Epidemiology: Open Access
Open Access

The novel coronavirus disease (COVID-19) emerged in 2019 that shake out the whole world and created an alarming situation [1]. World Health Organization (WHO) declared it as Pandemic in March 2020. The cause of this disease with Pneumonia like presentation was revealed through High throughput sequencing to be a novel -coronavirus. This virus is named as severe acute respiratory syndrome coronavirus 2 (SARS-CoV2) similar to severe acute respiratory syndrome coronavirus (SARS-CoV) [2,3]. By 19th September, 2020 30 million cases has been reported to suffer from this virus. In Pakistan, till date 304 thousand cases has been reported as COVID-19 with 292 thousand (96%) recoveries and 6408 deaths (2%) [4].

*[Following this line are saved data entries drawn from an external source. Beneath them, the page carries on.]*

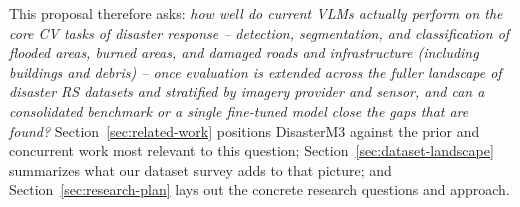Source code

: This proposal therefore asks: \emph{how well do current VLMs actually perform
on the core CV tasks of disaster response -- detection, segmentation, and
classification of flooded areas, burned areas, and damaged roads and
infrastructure (including buildings and debris) -- once evaluation is
extended across the fuller landscape of disaster RS datasets and stratified
by imagery provider and sensor, and can a consolidated benchmark or a single
fine-tuned model close the gaps that are found?} Section~\ref{sec:related-work}
positions DisasterM3 against the prior and concurrent work most relevant to
this question; Section~\ref{sec:dataset-landscape} summarizes what our
dataset survey adds to that picture; and Section~\ref{sec:research-plan}
lays out the concrete research questions and approach.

According to WHO guidelines, the reliable tool for diagnosis, screening and surveillance of COVID-19 cases is Reverse Transcriptase- Quantitative Polymerase Chain Reaction (RT-qPCR) test that detects RNA of SARS-CoV-2 in respiratory samples [3]. The results of the RT-qPCR are reported as either positive or negative [5]. The RT-PCR provides a measure for the viral load on the samples which is reported as Cycle Threshold (Ct) value.

It is important to know that RT-PCR test gives a value called the Cycle Threshold (Ct) value that measure of the viral load in the sample, and the reading is called It has been reported that Ct value (calculated viral load) can provide a useful insight to interpret the disease condition as clinical decision support tool [6,7]. Disease severity, prolong and worse course of illness and outcomes may be associated with the Lower Ct values which can provide useful information to predict the clinical course and prognosis of patients [8]. Active virus replication has been observed and measured from tissue samples and is used widely to observe various viral respiratory tract infections, their clinical progression, treatment response, cure, and relapse [9].

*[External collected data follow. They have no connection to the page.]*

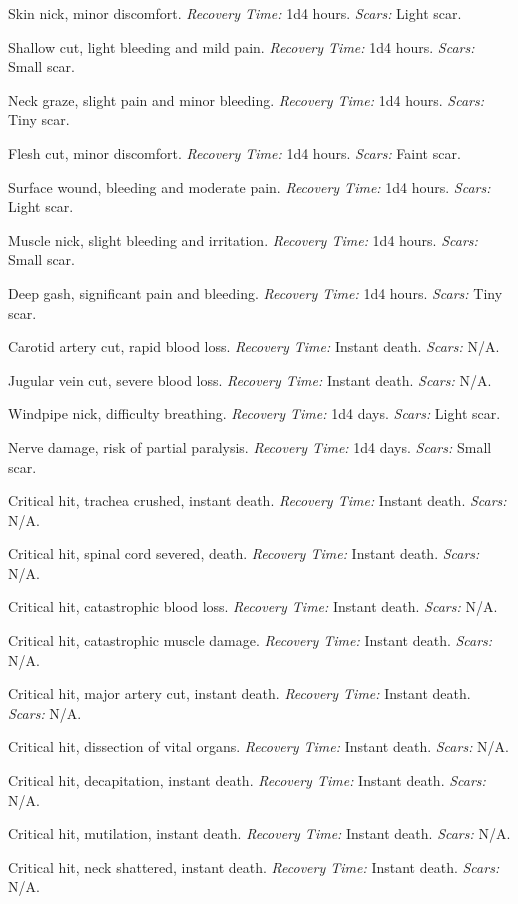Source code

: \documentclass[12pt]{book}  %
\begin{document}
\begin{description}[labelwidth=1.5em, leftmargin=*, itemsep=0.4em]
    \item[1 -] Skin nick, minor discomfort. \textit{Recovery Time:} 1d4 hours. \textit{Scars:} Light scar.
    \item[2 -] Shallow cut, light bleeding and mild pain. \textit{Recovery Time:} 1d4 hours. \textit{Scars:} Small scar.
    \item[3 -] Neck graze, slight pain and minor bleeding. \textit{Recovery Time:} 1d4 hours. \textit{Scars:} Tiny scar.
    \item[4 -] Flesh cut, minor discomfort. \textit{Recovery Time:} 1d4 hours. \textit{Scars:} Faint scar.
    \item[5 -] Surface wound, bleeding and moderate pain. \textit{Recovery Time:} 1d4 hours. \textit{Scars:} Light scar.
    \item[6 -] Muscle nick, slight bleeding and irritation. \textit{Recovery Time:} 1d4 hours. \textit{Scars:} Small scar.
    \item[7 -] Deep gash, significant pain and bleeding. \textit{Recovery Time:} 1d4 hours. \textit{Scars:} Tiny scar.
    \item[8 -] Carotid artery cut, rapid blood loss. \textit{Recovery Time:} Instant death. \textit{Scars:} N/A.
    \item[9 -] Jugular vein cut, severe blood loss. \textit{Recovery Time:} Instant death. \textit{Scars:} N/A.
    \item[10 -] Windpipe nick, difficulty breathing. \textit{Recovery Time:} 1d4 days. \textit{Scars:} Light scar.
    \item[11 -] Nerve damage, risk of partial paralysis. \textit{Recovery Time:} 1d4 days. \textit{Scars:} Small scar.
    \item[12 -] Critical hit, trachea crushed, instant death. \textit{Recovery Time:} Instant death. \textit{Scars:} N/A.
    \item[13 -] Critical hit, spinal cord severed, death. \textit{Recovery Time:} Instant death. \textit{Scars:} N/A.
    \item[14 -] Critical hit, catastrophic blood loss. \textit{Recovery Time:} Instant death. \textit{Scars:} N/A.
    \item[15 -] Critical hit, catastrophic muscle damage. \textit{Recovery Time:} Instant death. \textit{Scars:} N/A.
    \item[16 -] Critical hit, major artery cut, instant death. \textit{Recovery Time:} Instant death. \textit{Scars:} N/A.
    \item[17 -] Critical hit, dissection of vital organs. \textit{Recovery Time:} Instant death. \textit{Scars:} N/A.
    \item[18 -] Critical hit, decapitation, instant death. \textit{Recovery Time:} Instant death. \textit{Scars:} N/A.
    \item[19 -] Critical hit, mutilation, instant death. \textit{Recovery Time:} Instant death. \textit{Scars:} N/A.
    \item[20 -] Critical hit, neck shattered, instant death. \textit{Recovery Time:} Instant death. \textit{Scars:} N/A.
\end{description}
\end{document}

Amid uncertainties around COVID-19, a persistent pattern of age groups has been observed in various countries, male patients are at higher risk of mortality as compared to female patients, once infected with COVID-19 [3,10]. Like various infectious diseases, this gender-imbalanced fatality has been reported for COVD-19 as well. In contrast, data of over 40 countries with an apparently gender-neutral dispersion of COVID-19 cases: on normal, men account for 49.5% with total information on sex-specific infections and deaths [11].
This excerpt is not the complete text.